Die Zukunft visualisieren

Aktualisiert: 29. Juni 2023

Hast du schon einmal eine:n Skifahrer:in gesehen, die im Vorstartraum steht, leicht vornüber gebeugt, mit geschlossenen Augen die Hände fliessend nach links und nach rechts bewegt? Dann geht die/der Leistungssportler:in, eine Rennstrecke immer wieder im Geist durch. Er/sie erlebt die Strecke mental und spielt immer wieder durch, wie es wäre, wenn bspw. bei einer neuralgischen Stelle eine Windböe von links kommt. Oder wie der Übergang von einem schattigen in einen sonnigen Abschnitt am besten zu fahren ist. Das ist mentales Üben. Die mentale Technik des «Visualisierens» hat sich im Leistungssport schon längst als effektives Instrument erwiesen, um die Leistungsfähigkeit zu verbessern. Die Technik ermöglicht es Athlet:innen, sich mentale Bilder von Erfolgsszenarien vorzustellen und diese in ihrer Vorstellungskraft zu visualisieren. Angesichts der potenziellen Vorteile dieser Technik stellt sich die Frage, ob sie auch in anderen Bereichen Anwendung finden kann. Die Antwort ist «ja»! Im Buch

Buchumschlag zu Unternehmensentwicklung auf sportliche Art von Markus Müller

«Unternehmensentwicklung auf sportliche Art» wurde 2012 beschrieben, wie Techniken und Methoden aus der Sportpsychologie und dem mentalen Training in die Unternehmens- und Personalentwicklung transferiert werden können. Nun haben wir uns konkret gefragt, ob es Elemente gibt, die sich auch auf das Innovations- bzw. Trendmanagement übertragen liessen. Wir haben eine Methode gefunden: Die Visualisierungstechnik!

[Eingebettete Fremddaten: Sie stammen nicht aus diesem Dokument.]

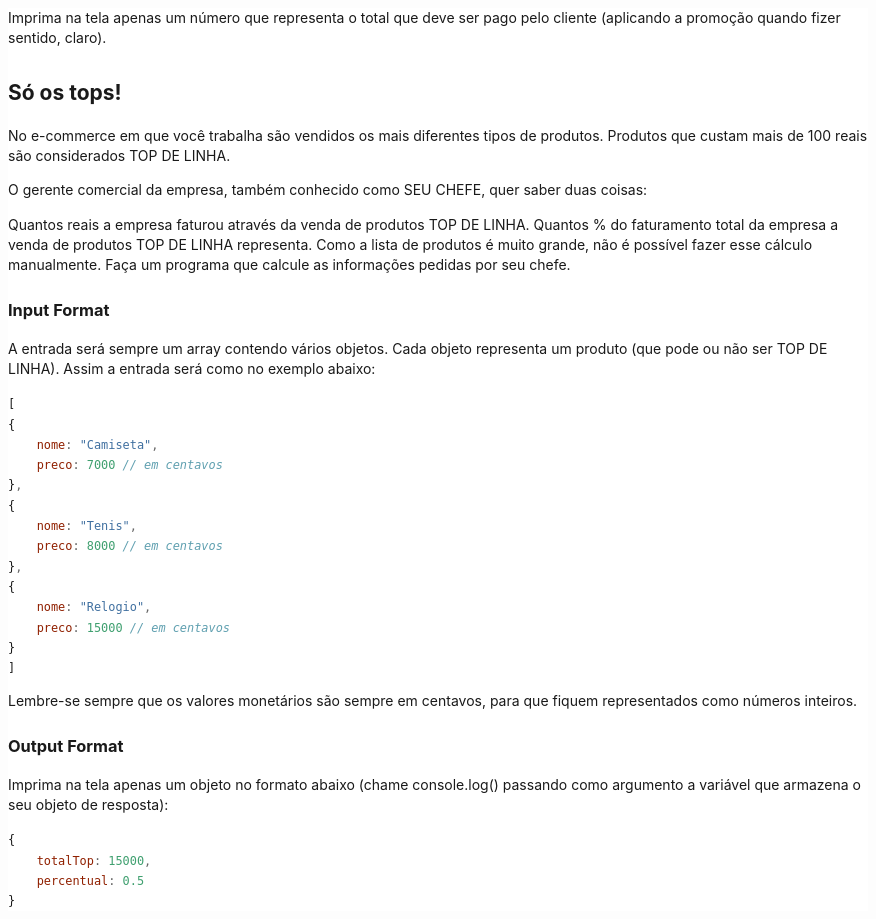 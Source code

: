 Imprima na tela apenas um número que representa o total que deve ser pago pelo cliente (aplicando a promoção quando fizer sentido, claro).

## Só os tops!

No e-commerce em que você trabalha são vendidos os mais diferentes tipos de produtos. Produtos que custam mais de 100 reais são considerados TOP DE LINHA.

O gerente comercial da empresa, também conhecido como SEU CHEFE, quer saber duas coisas:

Quantos reais a empresa faturou através da venda de produtos TOP DE LINHA.
Quantos % do faturamento total da empresa a venda de produtos TOP DE LINHA representa.
Como a lista de produtos é muito grande, não é possível fazer esse cálculo manualmente. Faça um programa que calcule as informações pedidas por seu chefe.

### Input Format

A entrada será sempre um array contendo vários objetos. Cada objeto representa um produto (que pode ou não ser TOP DE LINHA). Assim a entrada será como no exemplo abaixo:

```js
[
{
    nome: "Camiseta",
    preco: 7000 // em centavos
},
{
    nome: "Tenis",
    preco: 8000 // em centavos
},
{
    nome: "Relogio",
    preco: 15000 // em centavos
}
]
```
Lembre-se sempre que os valores monetários são sempre em centavos, para que fiquem representados como números inteiros.

### Output Format

Imprima na tela apenas um objeto no formato abaixo (chame console.log() passando como argumento a variável que armazena o seu objeto de resposta):

```js
{
    totalTop: 15000,
    percentual: 0.5
}
``` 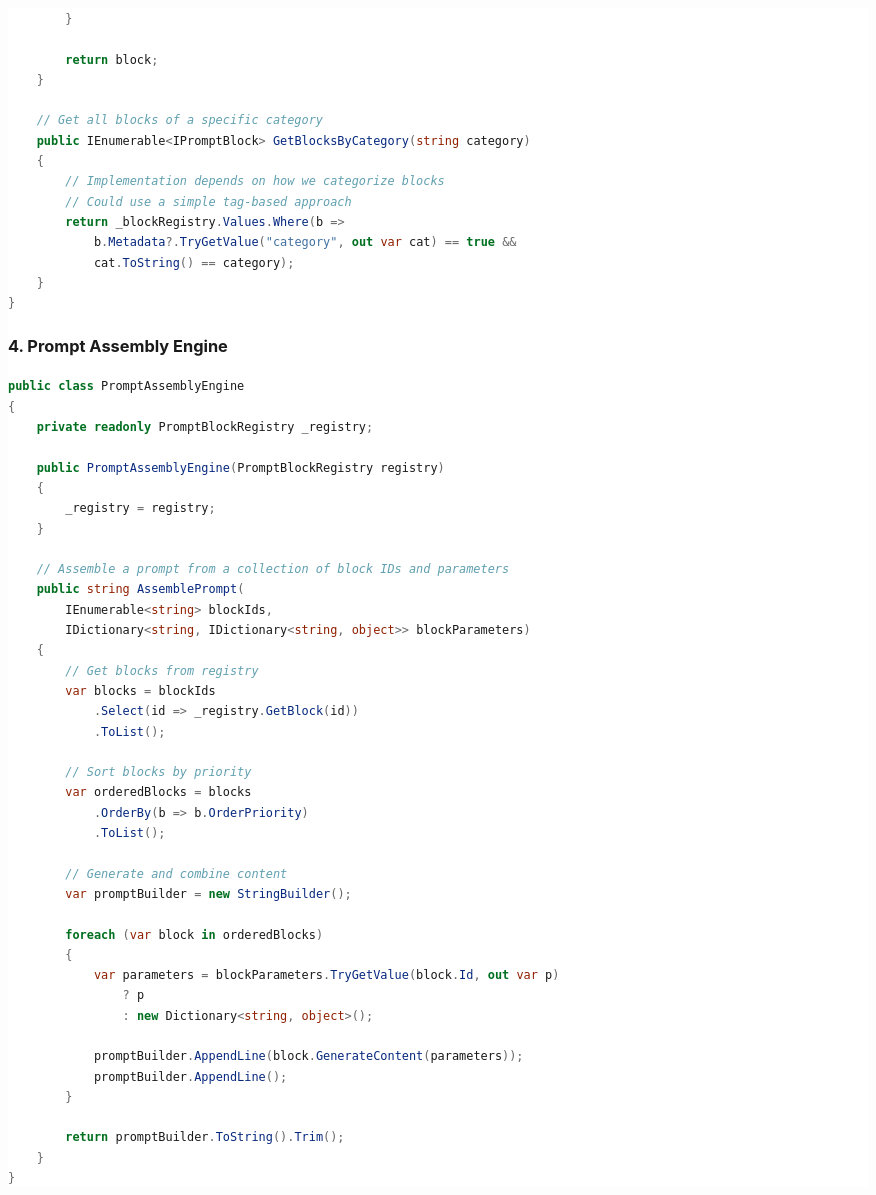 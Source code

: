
 ```csharp
        }
        
        return block;
    }
    
    // Get all blocks of a specific category
    public IEnumerable<IPromptBlock> GetBlocksByCategory(string category)
    {
        // Implementation depends on how we categorize blocks
        // Could use a simple tag-based approach
        return _blockRegistry.Values.Where(b => 
            b.Metadata?.TryGetValue("category", out var cat) == true && 
            cat.ToString() == category);
    }
}
```

### 4. Prompt Assembly Engine

```csharp
public class PromptAssemblyEngine
{
    private readonly PromptBlockRegistry _registry;
    
    public PromptAssemblyEngine(PromptBlockRegistry registry)
    {
        _registry = registry;
    }
    
    // Assemble a prompt from a collection of block IDs and parameters
    public string AssemblePrompt(
        IEnumerable<string> blockIds, 
        IDictionary<string, IDictionary<string, object>> blockParameters)
    {
        // Get blocks from registry
        var blocks = blockIds
            .Select(id => _registry.GetBlock(id))
            .ToList();
        
        // Sort blocks by priority
        var orderedBlocks = blocks
            .OrderBy(b => b.OrderPriority)
            .ToList();
        
        // Generate and combine content
        var promptBuilder = new StringBuilder();
        
        foreach (var block in orderedBlocks)
        {
            var parameters = blockParameters.TryGetValue(block.Id, out var p) 
                ? p 
                : new Dictionary<string, object>();
                
            promptBuilder.AppendLine(block.GenerateContent(parameters));
            promptBuilder.AppendLine();
        }
        
        return promptBuilder.ToString().Trim();
    }
}
```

Wie funktioniert der Transfer?

«Zukunftsarbeit» im Innovationsmanagement basiert auf dem Verständnis von Trends und Szenarien, um mögliche Zukünfte zu erkunden. Durch die Anwendung der Visualisierungstechnik können Innovationsmanager:innen ihre Vorstellungskraft stärken und sich lebendigere Bilder von zukünftigen Entwicklungen vorstellen. Dies ermöglicht es ihnen, komplexe Zusammenhänge besser zu erfassen und ihre Prognosen zu verfeinern.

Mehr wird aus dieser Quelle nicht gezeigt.